Dönelim sokakta kalan ölülerin durumuna. Sokağa çıkma yasağı uygulanan yerleşim yerlerinde, insanların sokaktaki ölülerini alamaması çok sık dile gelen bir konu oldu. Yasalarımıza göre bir cesedin 15 gün içinde sahibi çıkmazsa belediye tarafından defnedilirdi. Ne zamana kadar? 7 Ocak 2016 tarihinde yapılan yasal değişikliğe kadar. Adli Tıp Yönetmeliği’nde yapılan değişiklikle yeni bir uygulama geldi. Değişiklik şöyle: bir, 15 günlük süre 3 güne iniyor. İki, belediyenin yanında mülki amir de defnedebilecek. Yapılan bu değişiklikle sokaktaki ölüler, kimliği tespit edildiği halde ailesi tarafından alınmayan “kimsesiz” muamelesi görüyor. Oysa ailesinin kasıtlı olarak almadığı değil sokağa çıkma yasağı nedeniyle cenazeyi alamadığı bir durum söz konusu.
Diğer yandan, ateşli silah ile yaralanan kişilerin tümü yasalarımıza göre adli vakadır ve ölüm nedeninin saptanması için otopsi yapılmalıdır. Üç içinde mülki amir yani kaymakam ya da valiliğin alıp gömdüğü ölülerin ölüm nedeni, yine bu makam tarafından açıklandığı biçimde olacak.
Dikkat çeken diğer bir nokta da yönetmeliğin belediyelerin yanı sıra mülki amiri tanımlamasıdır. çünkü bu yerleşim yerlerinin çoğunda belediyeler iktidar partisinde değildir. Belediyenin değil doğrudan Hükümet’in temsilcisinin alması yönünde bir düzenleme yapılmış.
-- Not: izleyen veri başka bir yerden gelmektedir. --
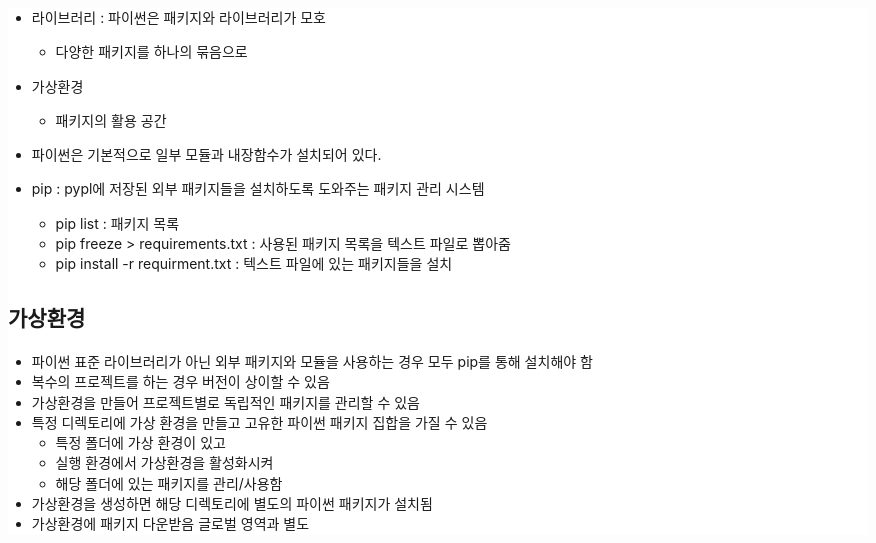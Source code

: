 - 라이브러리 : 파이썬은 패키지와 라이브러리가 모호 
    - 다양한 패키지를 하나의 묶음으로 

- 가상환경
    - 패키지의 활용 공간 

- 파이썬은 기본적으로 일부 모듈과 내장함수가 설치되어 있다.
- pip : pypl에 저장된 외부 패키지들을 설치하도록 도와주는 패키지 관리 시스템
    - pip list : 패키지 목록
    - pip freeze > requirements.txt : 사용된 패키지 목록을 텍스트 파일로 뽑아줌
    - pip install -r requirment.txt : 텍스트 파일에 있는 패키지들을 설치

## 가상환경
- 파이썬 표준 라이브러리가 아닌 외부 패키지와 모듈을 사용하는 경우 모두 pip를 통해 설치해야 함
- 복수의 프로젝트를 하는 경우 버전이 상이할 수 있음
- 가상환경을 만들어 프로젝트별로 독립적인 패키지를 관리할 수 있음
- 특정 디렉토리에 가상 환경을 만들고 고유한 파이썬 패키지 집합을 가질 수 있음
    - 특정 폴더에 가상 환경이 있고
    - 실행 환경에서 가상환경을 활성화시켜
    - 해당 폴더에 있는 패키지를 관리/사용함
- 가상환경을 생성하면 해당 디렉토리에 별도의 파이썬 패키지가 설치됨
- 가상환경에 패키지 다운받음 글로벌 영역과 별도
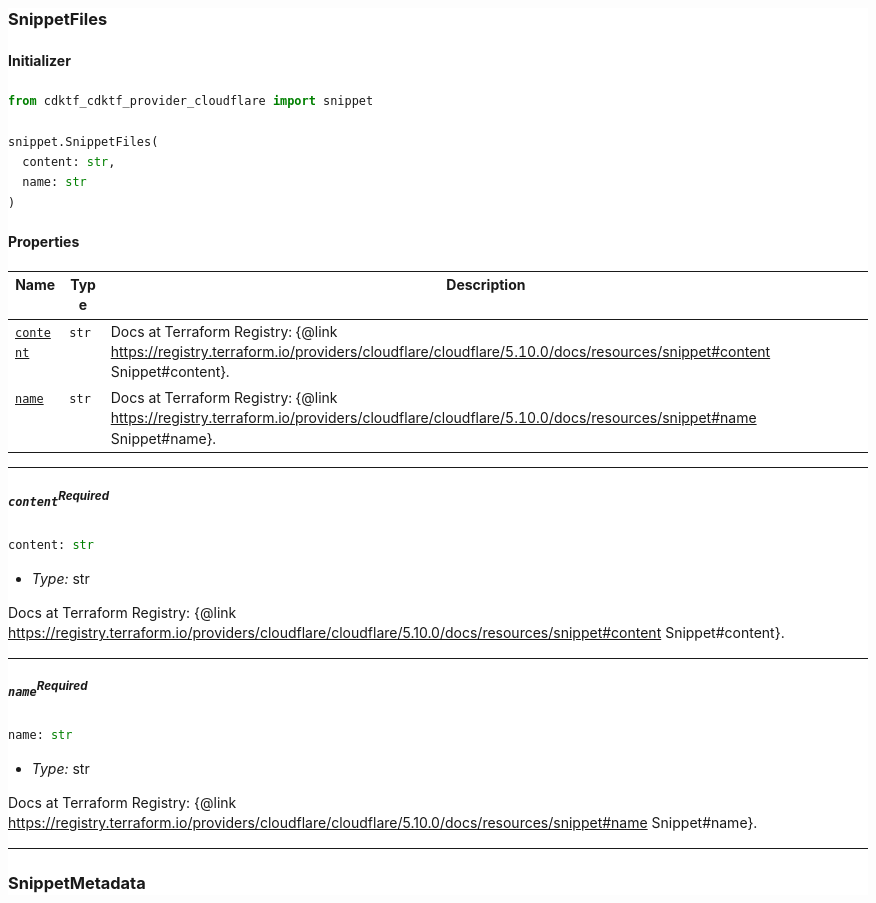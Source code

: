 ### SnippetFiles <a name="SnippetFiles" id="@cdktf/provider-cloudflare.snippet.SnippetFiles"></a>

#### Initializer <a name="Initializer" id="@cdktf/provider-cloudflare.snippet.SnippetFiles.Initializer"></a>

```python
from cdktf_cdktf_provider_cloudflare import snippet

snippet.SnippetFiles(
  content: str,
  name: str
)
```

#### Properties <a name="Properties" id="Properties"></a>

| **Name** | **Type** | **Description** |
| --- | --- | --- |
| <code><a href="#@cdktf/provider-cloudflare.snippet.SnippetFiles.property.content">content</a></code> | <code>str</code> | Docs at Terraform Registry: {@link https://registry.terraform.io/providers/cloudflare/cloudflare/5.10.0/docs/resources/snippet#content Snippet#content}. |
| <code><a href="#@cdktf/provider-cloudflare.snippet.SnippetFiles.property.name">name</a></code> | <code>str</code> | Docs at Terraform Registry: {@link https://registry.terraform.io/providers/cloudflare/cloudflare/5.10.0/docs/resources/snippet#name Snippet#name}. |

---

##### `content`<sup>Required</sup> <a name="content" id="@cdktf/provider-cloudflare.snippet.SnippetFiles.property.content"></a>

```python
content: str
```

- *Type:* str

Docs at Terraform Registry: {@link https://registry.terraform.io/providers/cloudflare/cloudflare/5.10.0/docs/resources/snippet#content Snippet#content}.

---

##### `name`<sup>Required</sup> <a name="name" id="@cdktf/provider-cloudflare.snippet.SnippetFiles.property.name"></a>

```python
name: str
```

- *Type:* str

Docs at Terraform Registry: {@link https://registry.terraform.io/providers/cloudflare/cloudflare/5.10.0/docs/resources/snippet#name Snippet#name}.

---

### SnippetMetadata <a name="SnippetMetadata" id="@cdktf/provider-cloudflare.snippet.SnippetMetadata"></a>
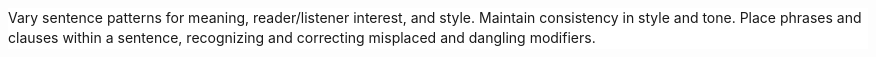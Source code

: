 <td></td>
<td></td>
<td></td>
<td></td>
<td></td>
<td></td>
<td></td>
<td></td>
</tr>
<tr>
<td>Vary sentence patterns for meaning, reader/listener interest, and style.</td>
<td></td>
<td></td>
<td></td>
<td></td>
<td></td>
<td></td>
<td></td>
<td></td>
<td></td>
<td></td>
<td></td>
<td></td>
</tr>
<tr>
<td>Maintain consistency in style and tone.</td>
<td></td>
<td></td>
<td></td>
<td></td>
<td></td>
<td></td>
<td></td>
<td></td>
<td></td>
<td></td>
<td></td>
<td></td>
</tr>
<tr>
<td>Place phrases and clauses within a sentence, recognizing and correcting misplaced and dangling modifiers.</td>
<td></td>
<td></td>
<td></td>
<td></td>
<td></td>
<td></td>
<td></td>
<td></td>
<td></td>
<td></td>
<td></td>
<td></td>
</tr>
</tbody>
</table>

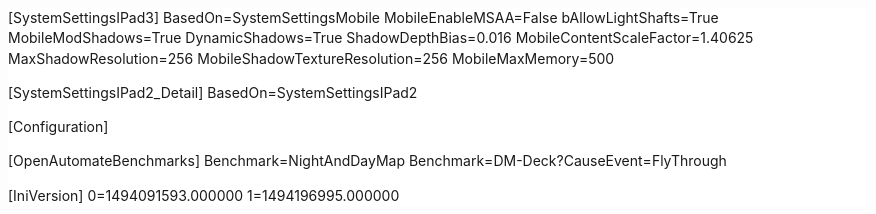 [SystemSettingsIPad3]
BasedOn=SystemSettingsMobile
MobileEnableMSAA=False
bAllowLightShafts=True
MobileModShadows=True
DynamicShadows=True
ShadowDepthBias=0.016
MobileContentScaleFactor=1.40625
MaxShadowResolution=256
MobileShadowTextureResolution=256
MobileMaxMemory=500

[SystemSettingsIPad2_Detail]
BasedOn=SystemSettingsIPad2

[Configuration]

[OpenAutomateBenchmarks]
Benchmark=NightAndDayMap
Benchmark=DM-Deck?CauseEvent=FlyThrough

[IniVersion]
0=1494091593.000000
1=1494196995.000000

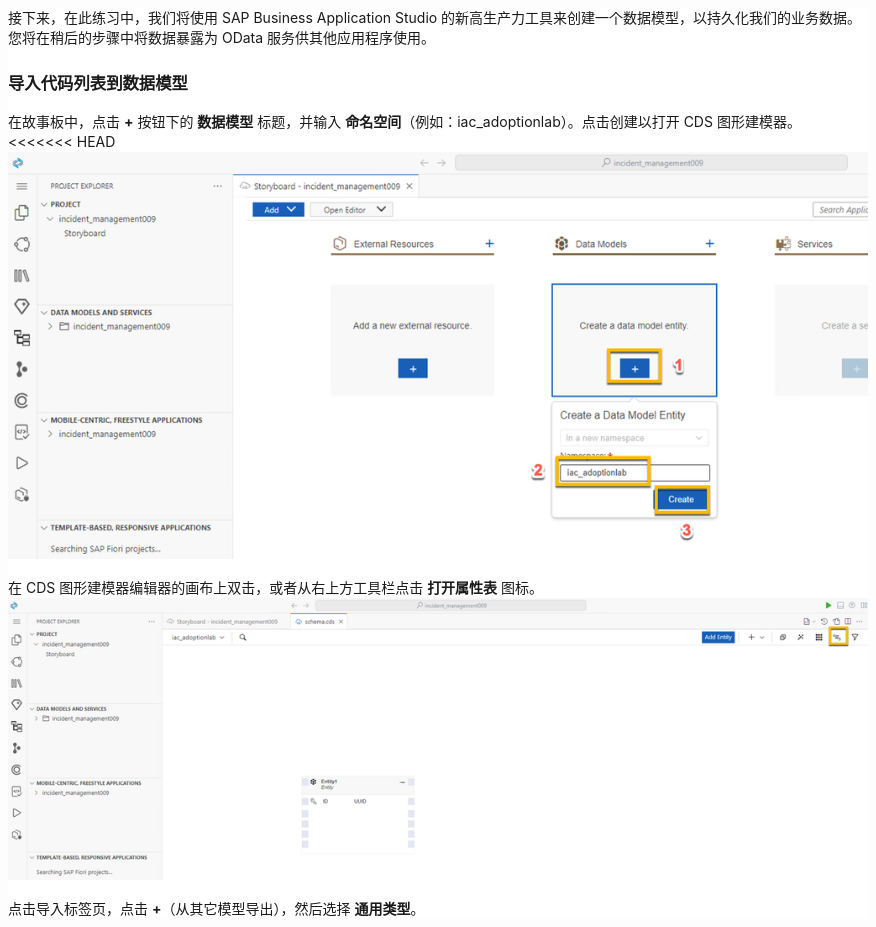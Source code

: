 接下来，在此练习中，我们将使用 SAP Business Application Studio 的新高生产力工具来创建一个数据模型，以持久化我们的业务数据。您将在稍后的步骤中将数据暴露为 OData 服务供其他应用程序使用。
### 导入代码列表到数据模型
在故事板中，点击 **+** 按钮下的 **数据模型** 标题，并输入 **命名空间**（例如：iac_adoptionlab）。点击创建以打开 CDS 图形建模器。
<<<<<<< HEAD
![](vx_images/545591882827217.png)

在 CDS 图形建模器编辑器的画布上双击，或者从右上方工具栏点击 **打开属性表** 图标。
![](vx_images/27463514921357.png)

点击导入标签页，点击 **+**（从其它模型导出），然后选择 **通用类型**。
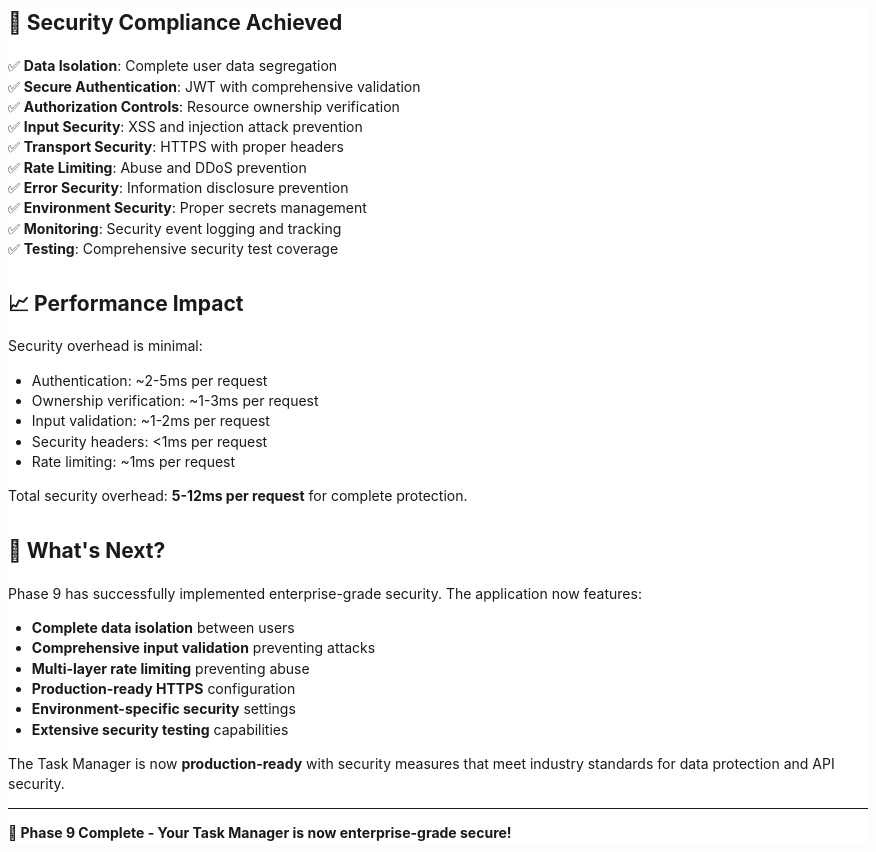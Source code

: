 ## 🎯 Security Compliance Achieved

✅ **Data Isolation**: Complete user data segregation  
✅ **Secure Authentication**: JWT with comprehensive validation  
✅ **Authorization Controls**: Resource ownership verification  
✅ **Input Security**: XSS and injection attack prevention  
✅ **Transport Security**: HTTPS with proper headers  
✅ **Rate Limiting**: Abuse and DDoS prevention  
✅ **Error Security**: Information disclosure prevention  
✅ **Environment Security**: Proper secrets management  
✅ **Monitoring**: Security event logging and tracking  
✅ **Testing**: Comprehensive security test coverage  

## 📈 Performance Impact

Security overhead is minimal:
- Authentication: ~2-5ms per request
- Ownership verification: ~1-3ms per request  
- Input validation: ~1-2ms per request
- Security headers: <1ms per request
- Rate limiting: ~1ms per request

Total security overhead: **5-12ms per request** for complete protection.

## 🔄 What's Next?

Phase 9 has successfully implemented enterprise-grade security. The application now features:

- **Complete data isolation** between users
- **Comprehensive input validation** preventing attacks  
- **Multi-layer rate limiting** preventing abuse
- **Production-ready HTTPS** configuration
- **Environment-specific security** settings
- **Extensive security testing** capabilities

The Task Manager is now **production-ready** with security measures that meet industry standards for data protection and API security.

---

**🎉 Phase 9 Complete - Your Task Manager is now enterprise-grade secure!**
Bölgedeki manzaranın bütününe baktığımızda, bu açıklamalara nasıl güveneceğiz? Yani gerçeği bilmenin mümkün olmadığı bir durum olacak.
Bunlar düzenlemenin adli boyutları. Bir de vicdani tarafı var.
Her toplumda, her kültürde ölüye saygı duyulur, ölünün bir saygınlığı vardır. Geride kalanlar ölülerine böyle davranırlar. ölünün gömülmesi, aynı zamanda onunla vedalaşmadır. Geride kalanlar ölüleriyle hakkıyla vedalaşmak isterler. Kendi inançlarına göre gömmek isterler. ölüye kötü muamele yapılması toplumun vicdanını yaralar, insanların nefretini kabartır. İnsan onuruna yakışır bir muamele ile son yolculuklarına uğurlanmalıdır.
Yaşam hakkının olmadığı bir noktada, ölülerin haklarından bahsetmek çok mu oluyor?! Siz karar verin.